Data supplied:
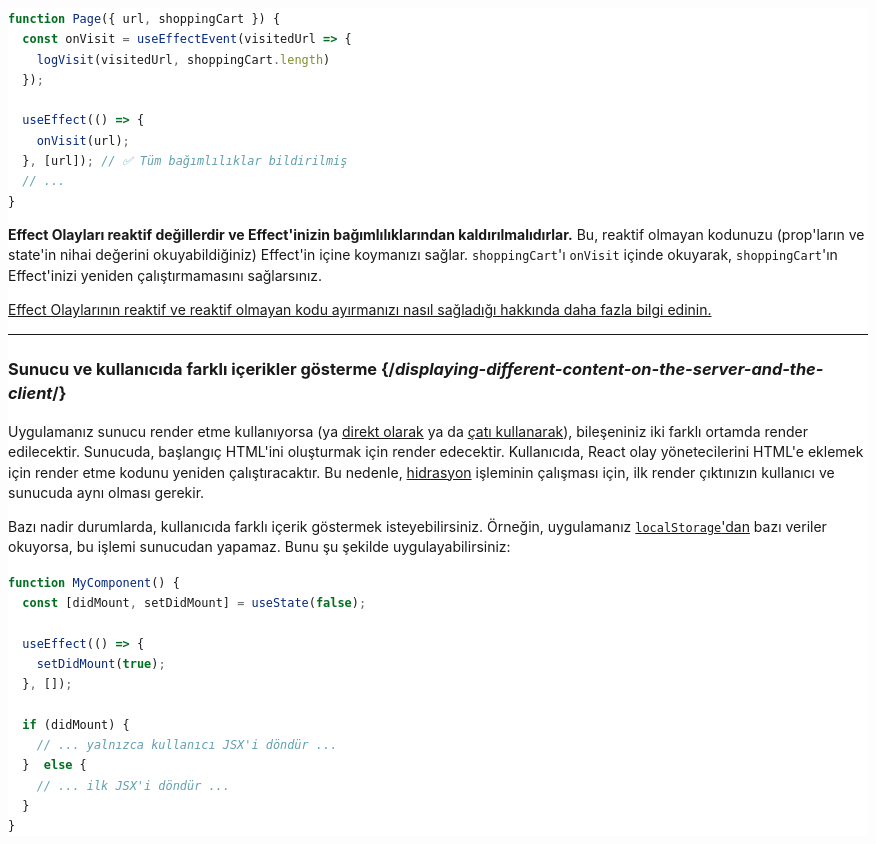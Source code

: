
 ```js {2-4,7,8}
function Page({ url, shoppingCart }) {
  const onVisit = useEffectEvent(visitedUrl => {
    logVisit(visitedUrl, shoppingCart.length)
  });

  useEffect(() => {
    onVisit(url);
  }, [url]); // ✅ Tüm bağımlılıklar bildirilmiş
  // ...
}
```

**Effect Olayları reaktif değillerdir ve Effect'inizin bağımlılıklarından kaldırılmalıdırlar.** Bu, reaktif olmayan kodunuzu (prop'ların ve state'in nihai değerini okuyabildiğiniz) Effect'in içine koymanızı sağlar. `shoppingCart`'ı `onVisit` içinde okuyarak, `shoppingCart`'ın Effect'inizi yeniden çalıştırmamasını sağlarsınız.

[Effect Olaylarının reaktif ve reaktif olmayan kodu ayırmanızı nasıl sağladığı hakkında daha fazla bilgi edinin.](/learn/separating-events-from-effects#reading-latest-props-and-state-with-effect-events)


---

### Sunucu ve kullanıcıda farklı içerikler gösterme {/*displaying-different-content-on-the-server-and-the-client*/}

Uygulamanız sunucu render etme kullanıyorsa (ya [direkt olarak](/reference/react-dom/server) ya da [çatı kullanarak](/learn/start-a-new-react-project#production-grade-react-frameworks)), bileşeniniz iki farklı ortamda render edilecektir. Sunucuda, başlangıç HTML'ini oluşturmak için render edecektir. Kullanıcıda, React olay yönetecilerini HTML'e eklemek için render etme kodunu yeniden çalıştıracaktır. Bu nedenle, [hidrasyon](/reference/react-dom/client/hydrateRoot#hydrating-server-rendered-html) işleminin çalışması için, ilk render çıktınızın kullanıcı ve sunucuda aynı olması gerekir.

Bazı nadir durumlarda, kullanıcıda farklı içerik göstermek isteyebilirsiniz. Örneğin, uygulamanız [`localStorage`'dan](https://developer.mozilla.org/en-US/docs/Web/API/Window/localStorage) bazı veriler okuyorsa, bu işlemi sunucudan yapamaz. Bunu şu şekilde uygulayabilirsiniz:

```js
function MyComponent() {
  const [didMount, setDidMount] = useState(false);

  useEffect(() => {
    setDidMount(true);
  }, []);

  if (didMount) {
    // ... yalnızca kullanıcı JSX'i döndür ...
  }  else {
    // ... ilk JSX'i döndür ...
  }
}
```
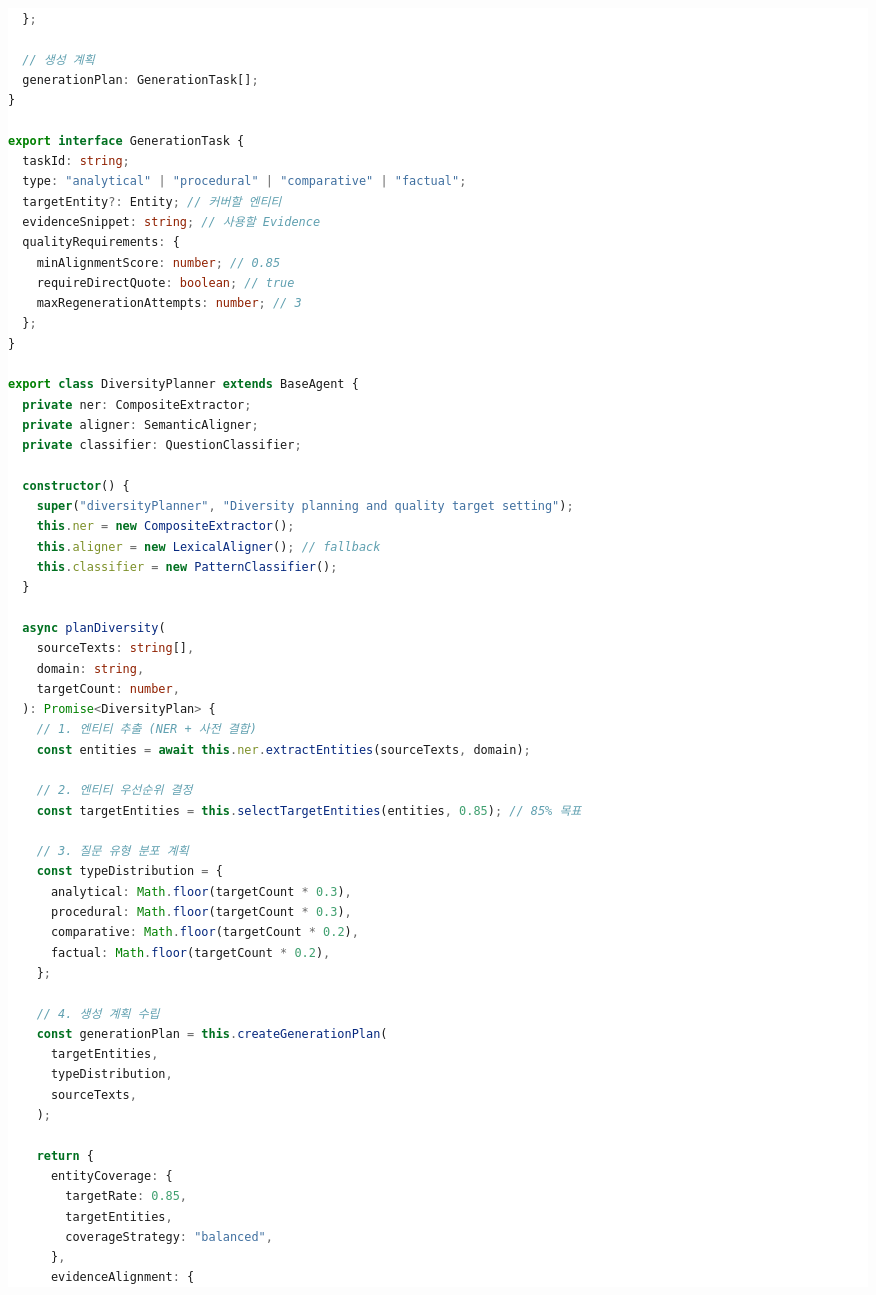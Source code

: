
 ```typescript
  };

  // 생성 계획
  generationPlan: GenerationTask[];
}

export interface GenerationTask {
  taskId: string;
  type: "analytical" | "procedural" | "comparative" | "factual";
  targetEntity?: Entity; // 커버할 엔티티
  evidenceSnippet: string; // 사용할 Evidence
  qualityRequirements: {
    minAlignmentScore: number; // 0.85
    requireDirectQuote: boolean; // true
    maxRegenerationAttempts: number; // 3
  };
}

export class DiversityPlanner extends BaseAgent {
  private ner: CompositeExtractor;
  private aligner: SemanticAligner;
  private classifier: QuestionClassifier;

  constructor() {
    super("diversityPlanner", "Diversity planning and quality target setting");
    this.ner = new CompositeExtractor();
    this.aligner = new LexicalAligner(); // fallback
    this.classifier = new PatternClassifier();
  }

  async planDiversity(
    sourceTexts: string[],
    domain: string,
    targetCount: number,
  ): Promise<DiversityPlan> {
    // 1. 엔티티 추출 (NER + 사전 결합)
    const entities = await this.ner.extractEntities(sourceTexts, domain);

    // 2. 엔티티 우선순위 결정
    const targetEntities = this.selectTargetEntities(entities, 0.85); // 85% 목표

    // 3. 질문 유형 분포 계획
    const typeDistribution = {
      analytical: Math.floor(targetCount * 0.3),
      procedural: Math.floor(targetCount * 0.3),
      comparative: Math.floor(targetCount * 0.2),
      factual: Math.floor(targetCount * 0.2),
    };

    // 4. 생성 계획 수립
    const generationPlan = this.createGenerationPlan(
      targetEntities,
      typeDistribution,
      sourceTexts,
    );

    return {
      entityCoverage: {
        targetRate: 0.85,
        targetEntities,
        coverageStrategy: "balanced",
      },
      evidenceAlignment: {
```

Exercise directions:
Retype each entry above character for character; pictures stay out.

Answer for this exercise:
Source code

:
 ```js {2-4,7,8}
function Page({ url, shoppingCart }) {
  const onVisit = useEffectEvent(visitedUrl => {
    logVisit(visitedUrl, shoppingCart.length)
  });

  useEffect(() => {
    onVisit(url);
  }, [url]); // ✅ Tüm bağımlılıklar bildirilmiş
  // ...
}
```

**Effect Olayları reaktif değillerdir ve Effect'inizin bağımlılıklarından kaldırılmalıdırlar.** Bu, reaktif olmayan kodunuzu (prop'ların ve state'in nihai değerini okuyabildiğiniz) Effect'in içine koymanızı sağlar. `shoppingCart`'ı `onVisit` içinde okuyarak, `shoppingCart`'ın Effect'inizi yeniden çalıştırmamasını sağlarsınız.

[Effect Olaylarının reaktif ve reaktif olmayan kodu ayırmanızı nasıl sağladığı hakkında daha fazla bilgi edinin.](/learn/separating-events-from-effects#reading-latest-props-and-state-with-effect-events)


---

### Sunucu ve kullanıcıda farklı içerikler gösterme {/*displaying-different-content-on-the-server-and-the-client*/}

Uygulamanız sunucu render etme kullanıyorsa (ya [direkt olarak](/reference/react-dom/server) ya da [çatı kullanarak](/learn/start-a-new-react-project#production-grade-react-frameworks)), bileşeniniz iki farklı ortamda render edilecektir. Sunucuda, başlangıç HTML'ini oluşturmak için render edecektir. Kullanıcıda, React olay yönetecilerini HTML'e eklemek için render etme kodunu yeniden çalıştıracaktır. Bu nedenle, [hidrasyon](/reference/react-dom/client/hydrateRoot#hydrating-server-rendered-html) işleminin çalışması için, ilk render çıktınızın kullanıcı ve sunucuda aynı olması gerekir.

Bazı nadir durumlarda, kullanıcıda farklı içerik göstermek isteyebilirsiniz. Örneğin, uygulamanız [`localStorage`'dan](https://developer.mozilla.org/en-US/docs/Web/API/Window/localStorage) bazı veriler okuyorsa, bu işlemi sunucudan yapamaz. Bunu şu şekilde uygulayabilirsiniz:

```js
function MyComponent() {
  const [didMount, setDidMount] = useState(false);

  useEffect(() => {
    setDidMount(true);
  }, []);

  if (didMount) {
    // ... yalnızca kullanıcı JSX'i döndür ...
  }  else {
    // ... ilk JSX'i döndür ...
  }
}
```
Source code

:
 ```typescript
  };

  // 생성 계획
  generationPlan: GenerationTask[];
}

export interface GenerationTask {
  taskId: string;
  type: "analytical" | "procedural" | "comparative" | "factual";
  targetEntity?: Entity; // 커버할 엔티티
  evidenceSnippet: string; // 사용할 Evidence
  qualityRequirements: {
    minAlignmentScore: number; // 0.85
    requireDirectQuote: boolean; // true
    maxRegenerationAttempts: number; // 3
  };
}

export class DiversityPlanner extends BaseAgent {
  private ner: CompositeExtractor;
  private aligner: SemanticAligner;
  private classifier: QuestionClassifier;

  constructor() {
    super("diversityPlanner", "Diversity planning and quality target setting");
    this.ner = new CompositeExtractor();
    this.aligner = new LexicalAligner(); // fallback
    this.classifier = new PatternClassifier();
  }

  async planDiversity(
    sourceTexts: string[],
    domain: string,
    targetCount: number,
  ): Promise<DiversityPlan> {
    // 1. 엔티티 추출 (NER + 사전 결합)
    const entities = await this.ner.extractEntities(sourceTexts, domain);

    // 2. 엔티티 우선순위 결정
    const targetEntities = this.selectTargetEntities(entities, 0.85); // 85% 목표

    // 3. 질문 유형 분포 계획
    const typeDistribution = {
      analytical: Math.floor(targetCount * 0.3),
      procedural: Math.floor(targetCount * 0.3),
      comparative: Math.floor(targetCount * 0.2),
      factual: Math.floor(targetCount * 0.2),
    };

    // 4. 생성 계획 수립
    const generationPlan = this.createGenerationPlan(
      targetEntities,
      typeDistribution,
      sourceTexts,
    );

    return {
      entityCoverage: {
        targetRate: 0.85,
        targetEntities,
        coverageStrategy: "balanced",
      },
      evidenceAlignment: {
```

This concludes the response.